Of course, being an hour of improvisation, there are naturally going to be moments where the energy flags a little, or where both performers stall a tad as they talk their way into the next bit. But even in these moments, where perhaps the jokes hadn’t been flying as thick and fast, there was a charisma and confidence in the performers that carried it through. Also, since many moments were extremely funny, there was a complete confidence and trust on the audience’s part - or with me, at least - that these lulls would be only momentary, which they most often were. Sometimes, the performers leant into these lulls in a way that pushed through them through into brilliance, turning occasional moments of uninspired repetition into a hilarious bit. The point here is that no improv show can be high-energy and divinely inspired with the gift of the gag for a full hour, and the key thing is to know how to handle the inevitable rough patches and moments of indecision. Thankfully, the performers all consistently handled these moments with skill and, dare I even be so bold as to say it, panache!

“Every performer, thankfully, had a moment to shine”

One thing to be wary of when going into any improv show is also the degree of crowd interaction, something which was handled very well here. There is perhaps a danger with improv shows to let the crowd in to such a degree that the chaos is no longer controlled, but this certainly wasn’t the case here. The crowd interaction, being limited to certain moments, was made all the more fun for it, and the performers certainly knew how to banter with the crowd when they did. Perhaps, as a person who loves shouting out random words such as ‘bucket’ and ‘hat’ at performers from the dark, I would have liked a little more of this audience interaction. Nevertheless, this desire of mine is an irrational one, and if too much audience interaction is let in, the thing will lose all shape and end up nothing more than a repetitious, bantering mess. So that’s understandable. There were certain set pieces which allowed the audience to engage with them a great deal, such as the various musical interludes. Yes, music! There was both a sea shanty and a hoedown on the night I attended, inviting the audience to clap, move, and even sing along if they dared. Here, the show is massively elevated by, and to a degree even dependent upon, the energy and enthusiasm which the audience gives back to the audience. If you go for it and join in, it’s certainly worth it.


Mountain View

Great Mother – Iya Ayaba: ‘A theatrical tour de force’

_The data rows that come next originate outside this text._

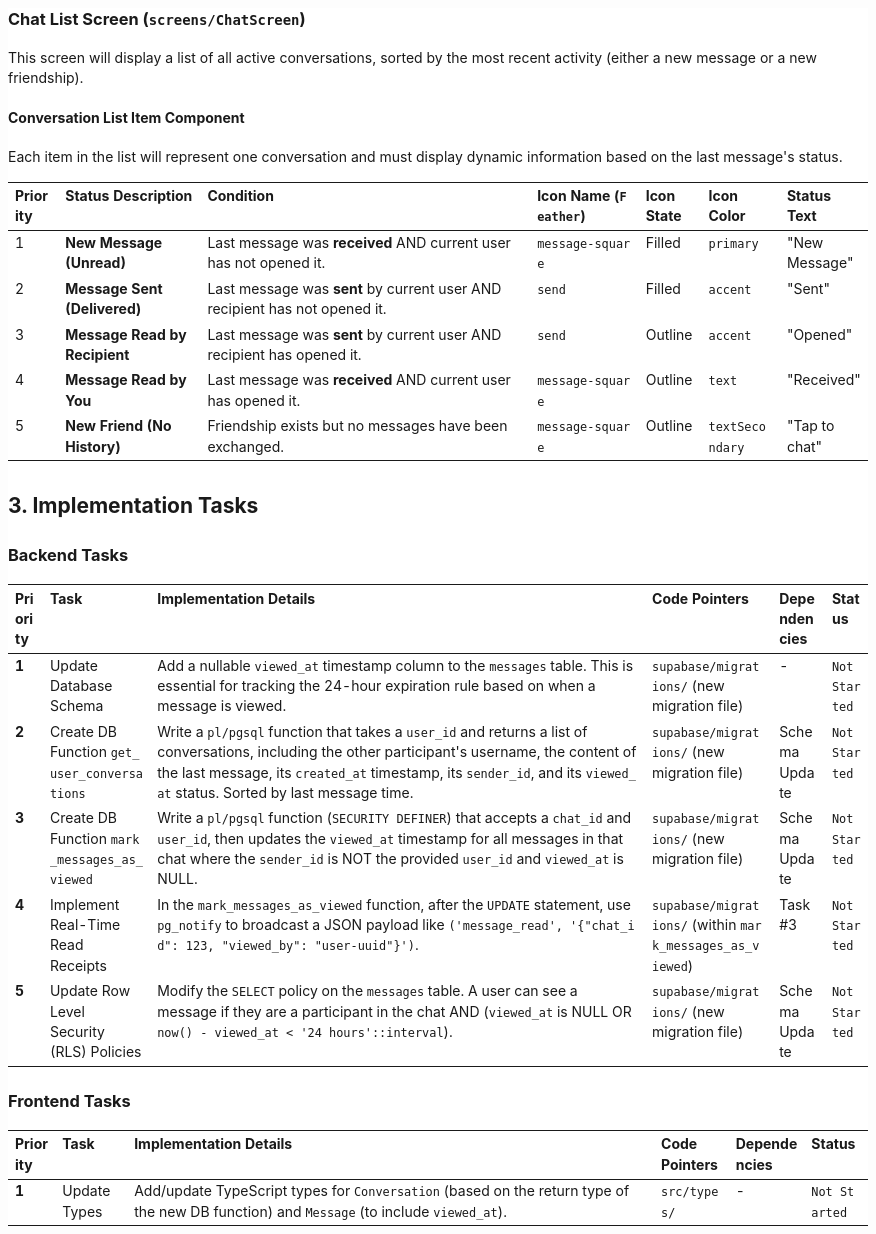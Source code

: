### Chat List Screen (`screens/ChatScreen`)

This screen will display a list of all active conversations, sorted by the most
recent activity (either a new message or a new friendship).

#### Conversation List Item Component

Each item in the list will represent one conversation and must display dynamic
information based on the last message's status.

| Priority | Status Description            | Condition                                                                  | Icon Name (`Feather`) | Icon State | Icon Color      | Status Text   |
| :------- | :---------------------------- | :------------------------------------------------------------------------- | :-------------------- | :--------- | :-------------- | :------------ |
| 1        | **New Message (Unread)**      | Last message was **received** AND current user has not opened it.          | `message-square`      | Filled     | `primary`       | "New Message" |
| 2        | **Message Sent (Delivered)**  | Last message was **sent** by current user AND recipient has not opened it. | `send`                | Filled     | `accent`        | "Sent"        |
| 3        | **Message Read by Recipient** | Last message was **sent** by current user AND recipient has opened it.     | `send`                | Outline    | `accent`        | "Opened"      |
| 4        | **Message Read by You**       | Last message was **received** AND current user has opened it.              | `message-square`      | Outline    | `text`          | "Received"    |
| 5        | **New Friend (No History)**   | Friendship exists but no messages have been exchanged.                     | `message-square`      | Outline    | `textSecondary` | "Tap to chat" |

## 3. Implementation Tasks

### Backend Tasks

| Priority | Task                                         | Implementation Details                                                                                                                                                                                                                                                     | Code Pointers                                             | Dependencies  | Status        |
| :------- | :------------------------------------------- | :------------------------------------------------------------------------------------------------------------------------------------------------------------------------------------------------------------------------------------------------------------------------- | :-------------------------------------------------------- | :------------ | :------------ |
| **1**    | Update Database Schema                       | Add a nullable `viewed_at` timestamp column to the `messages` table. This is essential for tracking the 24-hour expiration rule based on when a message is viewed.                                                                                                         | `supabase/migrations/` (new migration file)               | -             | `Not Started` |
| **2**    | Create DB Function `get_user_conversations`  | Write a `pl/pgsql` function that takes a `user_id` and returns a list of conversations, including the other participant's username, the content of the last message, its `created_at` timestamp, its `sender_id`, and its `viewed_at` status. Sorted by last message time. | `supabase/migrations/` (new migration file)               | Schema Update | `Not Started` |
| **3**    | Create DB Function `mark_messages_as_viewed` | Write a `pl/pgsql` function (`SECURITY DEFINER`) that accepts a `chat_id` and `user_id`, then updates the `viewed_at` timestamp for all messages in that chat where the `sender_id` is NOT the provided `user_id` and `viewed_at` is NULL.                                 | `supabase/migrations/` (new migration file)               | Schema Update | `Not Started` |
| **4**    | Implement Real-Time Read Receipts            | In the `mark_messages_as_viewed` function, after the `UPDATE` statement, use `pg_notify` to broadcast a JSON payload like `('message_read', '{"chat_id": 123, "viewed_by": "user-uuid"}')`.                                                                                | `supabase/migrations/` (within `mark_messages_as_viewed`) | Task #3       | `Not Started` |
| **5**    | Update Row Level Security (RLS) Policies     | Modify the `SELECT` policy on the `messages` table. A user can see a message if they are a participant in the chat AND (`viewed_at` is NULL OR `now() - viewed_at < '24 hours'::interval`).                                                                                | `supabase/migrations/` (new migration file)               | Schema Update | `Not Started` |

### Frontend Tasks

| Priority | Task                                      | Implementation Details                                                                                                                                                                                                        | Code Pointers                              | Dependencies    | Status        |
| :------- | :---------------------------------------- | :---------------------------------------------------------------------------------------------------------------------------------------------------------------------------------------------------------------------------- | :----------------------------------------- | :-------------- | :------------ |
| **1**    | Update Types                              | Add/update TypeScript types for `Conversation` (based on the return type of the new DB function) and `Message` (to include `viewed_at`).                                                                                      | `src/types/`                               | -               | `Not Started` |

But I haven’t even mentioned any specific performers! That’s a crime, really. Well, now I shall. The dynamic between Aidan Pittman and his frail-handed employee Barney Jeff Slater was something to watch, as they say. They bounced off each other in a way that built up some quite memorable little routines, especially in the pottery factory. Also, Robbie Smith’s delivery was consistently brilliant in its languid fashion, turning some lines that would not look too tremendous on paper into moments that killed. Persephone Tsebelis also drew out some brilliant moments as a sewer goblin, and Jonatan Rosten committed admirably to the absurdity of Bluebeard. Cian Morey and Damian Smith also had some particularly stunning moments as robbers whose sole objective was ice cream, and who were not quite certain of the ethics of their endeavour.  Eva Frederiksen also was brilliantly enigmatic as the one who has seen it all, and shamefully villainous as the queen of the sewer goblins. Every performer, thankfully, had a moment to shine. And this, of course, was all directed, lit, and reined in by Alex Walker, to whom a lot of the credit for the show must presumably go. Though, of course, who knows?

In short, the show is a blast, and one which deserves to be watched. Or rather, a show which deserves to be engaged with. Why don’t you go on down, and have as much of a blast as the performers are having? Trust me, it won’t be too hard.